Source texts of formatted documents:
┌──

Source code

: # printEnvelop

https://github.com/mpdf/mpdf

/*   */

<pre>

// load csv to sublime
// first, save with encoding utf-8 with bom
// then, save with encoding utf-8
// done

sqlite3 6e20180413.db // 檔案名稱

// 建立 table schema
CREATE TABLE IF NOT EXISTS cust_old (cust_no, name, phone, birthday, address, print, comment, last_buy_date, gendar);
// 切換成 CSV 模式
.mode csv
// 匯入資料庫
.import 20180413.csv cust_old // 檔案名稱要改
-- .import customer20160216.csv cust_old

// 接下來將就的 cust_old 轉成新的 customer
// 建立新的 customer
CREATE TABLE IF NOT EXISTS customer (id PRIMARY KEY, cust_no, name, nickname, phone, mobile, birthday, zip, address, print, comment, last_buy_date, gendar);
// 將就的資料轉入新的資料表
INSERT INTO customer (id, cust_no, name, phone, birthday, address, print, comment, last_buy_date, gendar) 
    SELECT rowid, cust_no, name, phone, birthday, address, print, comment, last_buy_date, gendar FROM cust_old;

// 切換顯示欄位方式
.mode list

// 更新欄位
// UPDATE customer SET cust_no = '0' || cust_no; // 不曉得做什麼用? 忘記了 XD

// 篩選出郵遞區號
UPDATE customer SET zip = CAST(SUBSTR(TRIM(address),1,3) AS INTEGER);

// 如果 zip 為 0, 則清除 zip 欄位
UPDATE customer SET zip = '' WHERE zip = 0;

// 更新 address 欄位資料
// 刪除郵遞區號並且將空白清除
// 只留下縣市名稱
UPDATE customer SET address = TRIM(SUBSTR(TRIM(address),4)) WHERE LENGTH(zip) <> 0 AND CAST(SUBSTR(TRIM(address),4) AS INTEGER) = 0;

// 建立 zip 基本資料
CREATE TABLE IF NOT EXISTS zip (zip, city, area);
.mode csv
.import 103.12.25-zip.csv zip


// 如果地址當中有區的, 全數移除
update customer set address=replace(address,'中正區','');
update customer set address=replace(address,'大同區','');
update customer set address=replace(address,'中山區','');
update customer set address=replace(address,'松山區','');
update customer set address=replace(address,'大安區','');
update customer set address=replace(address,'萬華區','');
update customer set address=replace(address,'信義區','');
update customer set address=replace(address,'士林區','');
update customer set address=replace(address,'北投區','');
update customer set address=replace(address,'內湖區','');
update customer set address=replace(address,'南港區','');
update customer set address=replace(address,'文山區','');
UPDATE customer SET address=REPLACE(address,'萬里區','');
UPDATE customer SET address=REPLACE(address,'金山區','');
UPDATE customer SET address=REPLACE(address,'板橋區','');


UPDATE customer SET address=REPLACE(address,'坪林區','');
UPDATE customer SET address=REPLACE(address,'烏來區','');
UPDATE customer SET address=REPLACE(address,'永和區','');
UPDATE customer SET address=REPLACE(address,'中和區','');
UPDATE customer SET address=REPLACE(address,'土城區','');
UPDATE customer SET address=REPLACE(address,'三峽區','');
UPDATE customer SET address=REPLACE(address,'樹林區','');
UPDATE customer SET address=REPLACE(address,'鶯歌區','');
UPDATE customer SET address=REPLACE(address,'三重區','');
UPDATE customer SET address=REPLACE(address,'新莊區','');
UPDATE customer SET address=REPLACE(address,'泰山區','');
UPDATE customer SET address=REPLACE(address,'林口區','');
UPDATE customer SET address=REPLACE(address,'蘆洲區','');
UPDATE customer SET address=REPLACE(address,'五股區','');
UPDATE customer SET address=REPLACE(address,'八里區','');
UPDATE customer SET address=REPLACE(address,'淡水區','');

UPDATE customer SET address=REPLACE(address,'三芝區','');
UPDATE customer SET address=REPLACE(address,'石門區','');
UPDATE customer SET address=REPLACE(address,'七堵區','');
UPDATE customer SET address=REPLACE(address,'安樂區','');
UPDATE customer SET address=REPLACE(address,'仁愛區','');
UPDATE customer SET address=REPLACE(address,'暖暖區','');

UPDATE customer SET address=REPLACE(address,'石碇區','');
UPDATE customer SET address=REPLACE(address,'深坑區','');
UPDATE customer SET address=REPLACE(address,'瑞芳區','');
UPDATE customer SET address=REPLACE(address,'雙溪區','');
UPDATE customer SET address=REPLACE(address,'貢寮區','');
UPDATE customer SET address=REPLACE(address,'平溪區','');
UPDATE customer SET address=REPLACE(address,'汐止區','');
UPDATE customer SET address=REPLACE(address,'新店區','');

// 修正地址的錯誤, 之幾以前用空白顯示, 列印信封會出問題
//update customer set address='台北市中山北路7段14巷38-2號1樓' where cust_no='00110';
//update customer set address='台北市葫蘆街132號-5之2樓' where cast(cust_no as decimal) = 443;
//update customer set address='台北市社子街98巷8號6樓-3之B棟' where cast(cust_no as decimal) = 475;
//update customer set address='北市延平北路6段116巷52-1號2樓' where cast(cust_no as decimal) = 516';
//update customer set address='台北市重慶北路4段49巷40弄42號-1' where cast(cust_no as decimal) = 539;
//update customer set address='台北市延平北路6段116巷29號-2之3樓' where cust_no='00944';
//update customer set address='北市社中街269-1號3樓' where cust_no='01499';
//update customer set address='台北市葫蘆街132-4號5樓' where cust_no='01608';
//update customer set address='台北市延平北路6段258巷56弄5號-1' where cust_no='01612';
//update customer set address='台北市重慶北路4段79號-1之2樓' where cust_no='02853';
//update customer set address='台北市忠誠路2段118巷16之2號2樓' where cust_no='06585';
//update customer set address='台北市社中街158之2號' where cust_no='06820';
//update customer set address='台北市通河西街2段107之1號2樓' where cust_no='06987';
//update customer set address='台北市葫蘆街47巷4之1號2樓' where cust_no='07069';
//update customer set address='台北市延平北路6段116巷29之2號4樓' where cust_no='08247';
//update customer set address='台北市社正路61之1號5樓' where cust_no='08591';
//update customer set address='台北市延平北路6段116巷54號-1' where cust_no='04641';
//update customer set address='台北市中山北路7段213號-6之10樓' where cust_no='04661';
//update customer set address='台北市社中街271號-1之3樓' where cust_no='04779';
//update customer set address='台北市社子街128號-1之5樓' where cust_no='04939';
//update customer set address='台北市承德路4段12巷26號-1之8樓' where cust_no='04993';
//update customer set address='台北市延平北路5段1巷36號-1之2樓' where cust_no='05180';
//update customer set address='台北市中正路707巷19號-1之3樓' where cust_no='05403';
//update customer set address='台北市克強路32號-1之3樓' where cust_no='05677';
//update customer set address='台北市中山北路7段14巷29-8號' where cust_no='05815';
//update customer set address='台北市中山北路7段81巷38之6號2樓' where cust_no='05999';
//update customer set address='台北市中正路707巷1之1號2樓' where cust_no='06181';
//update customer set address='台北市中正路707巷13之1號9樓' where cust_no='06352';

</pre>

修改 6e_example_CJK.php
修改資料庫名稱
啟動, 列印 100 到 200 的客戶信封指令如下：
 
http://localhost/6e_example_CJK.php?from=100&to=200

└──

What lines hold the string "name"? Pick them out of the data.

Your solution:
CREATE TABLE IF NOT EXISTS cust_old (cust_no, name, phone, birthday, address, print, comment, last_buy_date, gendar);
CREATE TABLE IF NOT EXISTS customer (id PRIMARY KEY, cust_no, name, nickname, phone, mobile, birthday, zip, address, print, comment, last_buy_date, gendar);
INSERT INTO customer (id, cust_no, name, phone, birthday, address, print, comment, last_buy_date, gendar) 
    SELECT rowid, cust_no, name, phone, birthday, address, print, comment, last_buy_date, gendar FROM cust_old;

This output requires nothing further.